Data extract:
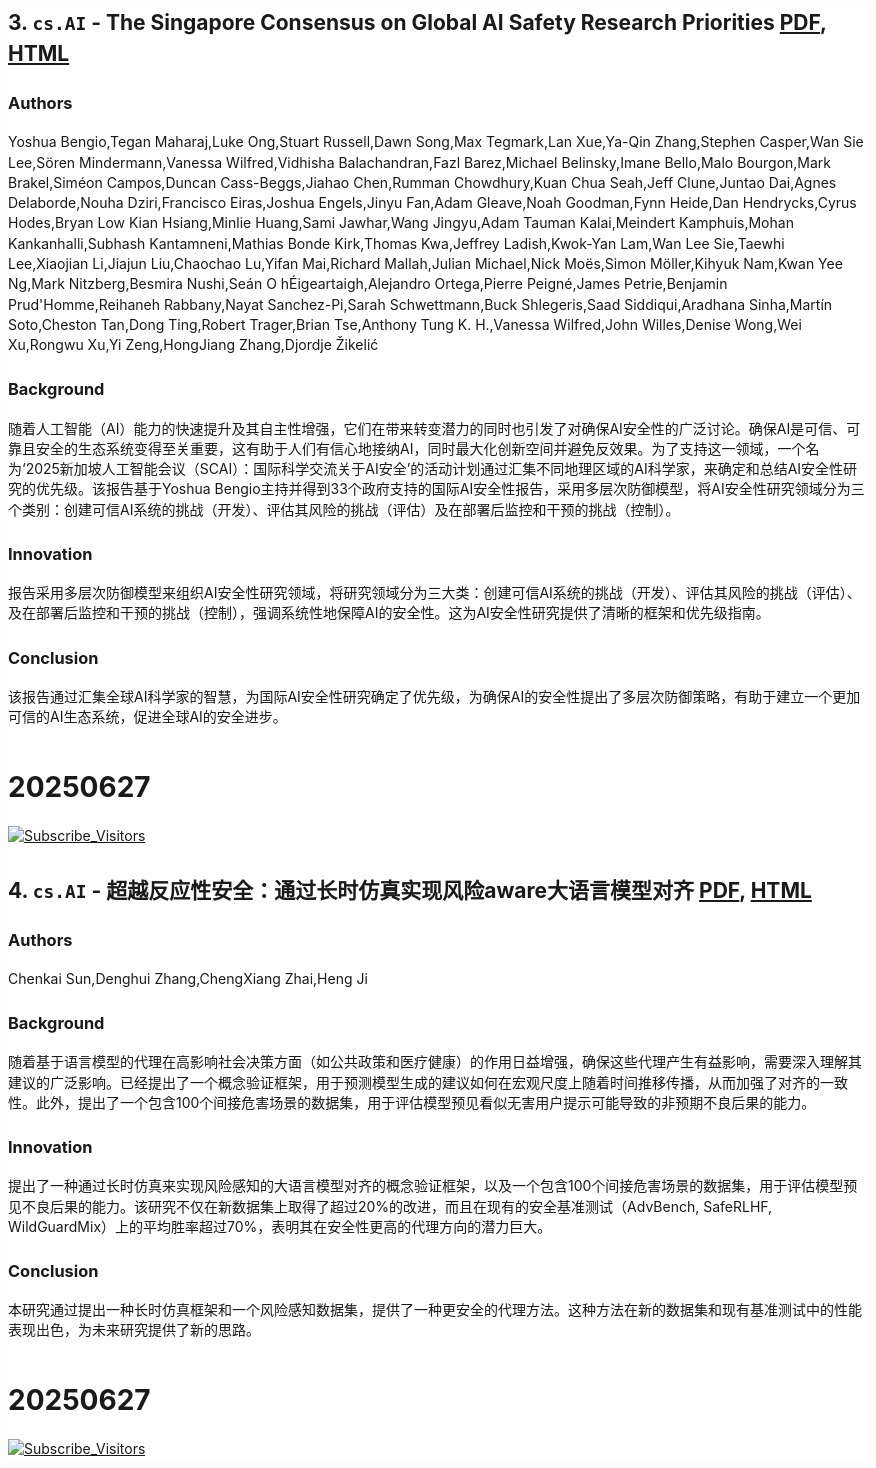## 3. `cs.AI` - The Singapore Consensus on Global AI Safety Research Priorities [PDF](https://arxiv.org/pdf/2506.20702), [HTML](https://arxiv.org/abs/2506.20702)
### Authors
Yoshua Bengio,Tegan Maharaj,Luke Ong,Stuart Russell,Dawn Song,Max Tegmark,Lan Xue,Ya-Qin Zhang,Stephen Casper,Wan Sie Lee,Sören Mindermann,Vanessa Wilfred,Vidhisha Balachandran,Fazl Barez,Michael Belinsky,Imane Bello,Malo Bourgon,Mark Brakel,Siméon Campos,Duncan Cass-Beggs,Jiahao Chen,Rumman Chowdhury,Kuan Chua Seah,Jeff Clune,Juntao Dai,Agnes Delaborde,Nouha Dziri,Francisco Eiras,Joshua Engels,Jinyu Fan,Adam Gleave,Noah Goodman,Fynn Heide,Dan Hendrycks,Cyrus Hodes,Bryan Low Kian Hsiang,Minlie Huang,Sami Jawhar,Wang Jingyu,Adam Tauman Kalai,Meindert Kamphuis,Mohan Kankanhalli,Subhash Kantamneni,Mathias Bonde Kirk,Thomas Kwa,Jeffrey Ladish,Kwok-Yan Lam,Wan Lee Sie,Taewhi Lee,Xiaojian Li,Jiajun Liu,Chaochao Lu,Yifan Mai,Richard Mallah,Julian Michael,Nick Moës,Simon Möller,Kihyuk Nam,Kwan Yee Ng,Mark Nitzberg,Besmira Nushi,Seán O hÉigeartaigh,Alejandro Ortega,Pierre Peigné,James Petrie,Benjamin Prud'Homme,Reihaneh Rabbany,Nayat Sanchez-Pi,Sarah Schwettmann,Buck Shlegeris,Saad Siddiqui,Aradhana Sinha,Martín Soto,Cheston Tan,Dong Ting,Robert Trager,Brian Tse,Anthony Tung K. H.,Vanessa Wilfred,John Willes,Denise Wong,Wei Xu,Rongwu Xu,Yi Zeng,HongJiang Zhang,Djordje Žikelić
### Background
随着人工智能（AI）能力的快速提升及其自主性增强，它们在带来转变潜力的同时也引发了对确保AI安全性的广泛讨论。确保AI是可信、可靠且安全的生态系统变得至关重要，这有助于人们有信心地接纳AI，同时最大化创新空间并避免反效果。为了支持这一领域，一个名为‘2025新加坡人工智能会议（SCAI）：国际科学交流关于AI安全’的活动计划通过汇集不同地理区域的AI科学家，来确定和总结AI安全性研究的优先级。该报告基于Yoshua Bengio主持并得到33个政府支持的国际AI安全性报告，采用多层次防御模型，将AI安全性研究领域分为三个类别：创建可信AI系统的挑战（开发）、评估其风险的挑战（评估）及在部署后监控和干预的挑战（控制）。
### Innovation
报告采用多层次防御模型来组织AI安全性研究领域，将研究领域分为三大类：创建可信AI系统的挑战（开发）、评估其风险的挑战（评估）、及在部署后监控和干预的挑战（控制），强调系统性地保障AI的安全性。这为AI安全性研究提供了清晰的框架和优先级指南。
### Conclusion
该报告通过汇集全球AI科学家的智慧，为国际AI安全性研究确定了优先级，为确保AI的安全性提出了多层次防御策略，有助于建立一个更加可信的AI生态系统，促进全球AI的安全进步。
# 20250627
[![Subscribe_Visitors](https://visitor-badge.laobi.icu/badge?page_id=nituchao.latest_arxiv_analyze_ai_rss)](https://github.com/nituchao/latest_arxiv_analyze_ai)

## 4. `cs.AI` - 超越反应性安全：通过长时仿真实现风险aware大语言模型对齐 [PDF](https://arxiv.org/pdf/2506.20949), [HTML](https://arxiv.org/abs/2506.20949)
### Authors
Chenkai Sun,Denghui Zhang,ChengXiang Zhai,Heng Ji
### Background
随着基于语言模型的代理在高影响社会决策方面（如公共政策和医疗健康）的作用日益增强，确保这些代理产生有益影响，需要深入理解其建议的广泛影响。已经提出了一个概念验证框架，用于预测模型生成的建议如何在宏观尺度上随着时间推移传播，从而加强了对齐的一致性。此外，提出了一个包含100个间接危害场景的数据集，用于评估模型预见看似无害用户提示可能导致的非预期不良后果的能力。
### Innovation
提出了一种通过长时仿真来实现风险感知的大语言模型对齐的概念验证框架，以及一个包含100个间接危害场景的数据集，用于评估模型预见不良后果的能力。该研究不仅在新数据集上取得了超过20%的改进，而且在现有的安全基准测试（AdvBench, SafeRLHF, WildGuardMix）上的平均胜率超过70%，表明其在安全性更高的代理方向的潜力巨大。
### Conclusion
本研究通过提出一种长时仿真框架和一个风险感知数据集，提供了一种更安全的代理方法。这种方法在新的数据集和现有基准测试中的性能表现出色，为未来研究提供了新的思路。
# 20250627
[![Subscribe_Visitors](https://visitor-badge.laobi.icu/badge?page_id=nituchao.latest_arxiv_analyze_ai_rss)](https://github.com/nituchao/latest_arxiv_analyze_ai)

What is expected:
Return each line from the material above exactly, but not the pictures.

Task solution:
## 3. `cs.AI` - The Singapore Consensus on Global AI Safety Research Priorities [PDF](https://arxiv.org/pdf/2506.20702), [HTML](https://arxiv.org/abs/2506.20702)
### Authors
Yoshua Bengio,Tegan Maharaj,Luke Ong,Stuart Russell,Dawn Song,Max Tegmark,Lan Xue,Ya-Qin Zhang,Stephen Casper,Wan Sie Lee,Sören Mindermann,Vanessa Wilfred,Vidhisha Balachandran,Fazl Barez,Michael Belinsky,Imane Bello,Malo Bourgon,Mark Brakel,Siméon Campos,Duncan Cass-Beggs,Jiahao Chen,Rumman Chowdhury,Kuan Chua Seah,Jeff Clune,Juntao Dai,Agnes Delaborde,Nouha Dziri,Francisco Eiras,Joshua Engels,Jinyu Fan,Adam Gleave,Noah Goodman,Fynn Heide,Dan Hendrycks,Cyrus Hodes,Bryan Low Kian Hsiang,Minlie Huang,Sami Jawhar,Wang Jingyu,Adam Tauman Kalai,Meindert Kamphuis,Mohan Kankanhalli,Subhash Kantamneni,Mathias Bonde Kirk,Thomas Kwa,Jeffrey Ladish,Kwok-Yan Lam,Wan Lee Sie,Taewhi Lee,Xiaojian Li,Jiajun Liu,Chaochao Lu,Yifan Mai,Richard Mallah,Julian Michael,Nick Moës,Simon Möller,Kihyuk Nam,Kwan Yee Ng,Mark Nitzberg,Besmira Nushi,Seán O hÉigeartaigh,Alejandro Ortega,Pierre Peigné,James Petrie,Benjamin Prud'Homme,Reihaneh Rabbany,Nayat Sanchez-Pi,Sarah Schwettmann,Buck Shlegeris,Saad Siddiqui,Aradhana Sinha,Martín Soto,Cheston Tan,Dong Ting,Robert Trager,Brian Tse,Anthony Tung K. H.,Vanessa Wilfred,John Willes,Denise Wong,Wei Xu,Rongwu Xu,Yi Zeng,HongJiang Zhang,Djordje Žikelić
### Background
随着人工智能（AI）能力的快速提升及其自主性增强，它们在带来转变潜力的同时也引发了对确保AI安全性的广泛讨论。确保AI是可信、可靠且安全的生态系统变得至关重要，这有助于人们有信心地接纳AI，同时最大化创新空间并避免反效果。为了支持这一领域，一个名为‘2025新加坡人工智能会议（SCAI）：国际科学交流关于AI安全’的活动计划通过汇集不同地理区域的AI科学家，来确定和总结AI安全性研究的优先级。该报告基于Yoshua Bengio主持并得到33个政府支持的国际AI安全性报告，采用多层次防御模型，将AI安全性研究领域分为三个类别：创建可信AI系统的挑战（开发）、评估其风险的挑战（评估）及在部署后监控和干预的挑战（控制）。
### Innovation
报告采用多层次防御模型来组织AI安全性研究领域，将研究领域分为三大类：创建可信AI系统的挑战（开发）、评估其风险的挑战（评估）、及在部署后监控和干预的挑战（控制），强调系统性地保障AI的安全性。这为AI安全性研究提供了清晰的框架和优先级指南。
### Conclusion
该报告通过汇集全球AI科学家的智慧，为国际AI安全性研究确定了优先级，为确保AI的安全性提出了多层次防御策略，有助于建立一个更加可信的AI生态系统，促进全球AI的安全进步。
# 20250627
[![Subscribe_Visitors](https://visitor-badge.laobi.icu/badge?page_id=nituchao.latest_arxiv_analyze_ai_rss)](https://github.com/nituchao/latest_arxiv_analyze_ai)

## 4. `cs.AI` - 超越反应性安全：通过长时仿真实现风险aware大语言模型对齐 [PDF](https://arxiv.org/pdf/2506.20949), [HTML](https://arxiv.org/abs/2506.20949)
### Authors
Chenkai Sun,Denghui Zhang,ChengXiang Zhai,Heng Ji
### Background
随着基于语言模型的代理在高影响社会决策方面（如公共政策和医疗健康）的作用日益增强，确保这些代理产生有益影响，需要深入理解其建议的广泛影响。已经提出了一个概念验证框架，用于预测模型生成的建议如何在宏观尺度上随着时间推移传播，从而加强了对齐的一致性。此外，提出了一个包含100个间接危害场景的数据集，用于评估模型预见看似无害用户提示可能导致的非预期不良后果的能力。
### Innovation
提出了一种通过长时仿真来实现风险感知的大语言模型对齐的概念验证框架，以及一个包含100个间接危害场景的数据集，用于评估模型预见不良后果的能力。该研究不仅在新数据集上取得了超过20%的改进，而且在现有的安全基准测试（AdvBench, SafeRLHF, WildGuardMix）上的平均胜率超过70%，表明其在安全性更高的代理方向的潜力巨大。
### Conclusion
本研究通过提出一种长时仿真框架和一个风险感知数据集，提供了一种更安全的代理方法。这种方法在新的数据集和现有基准测试中的性能表现出色，为未来研究提供了新的思路。
# 20250627
[![Subscribe_Visitors](https://visitor-badge.laobi.icu/badge?page_id=nituchao.latest_arxiv_analyze_ai_rss)](https://github.com/nituchao/latest_arxiv_analyze_ai)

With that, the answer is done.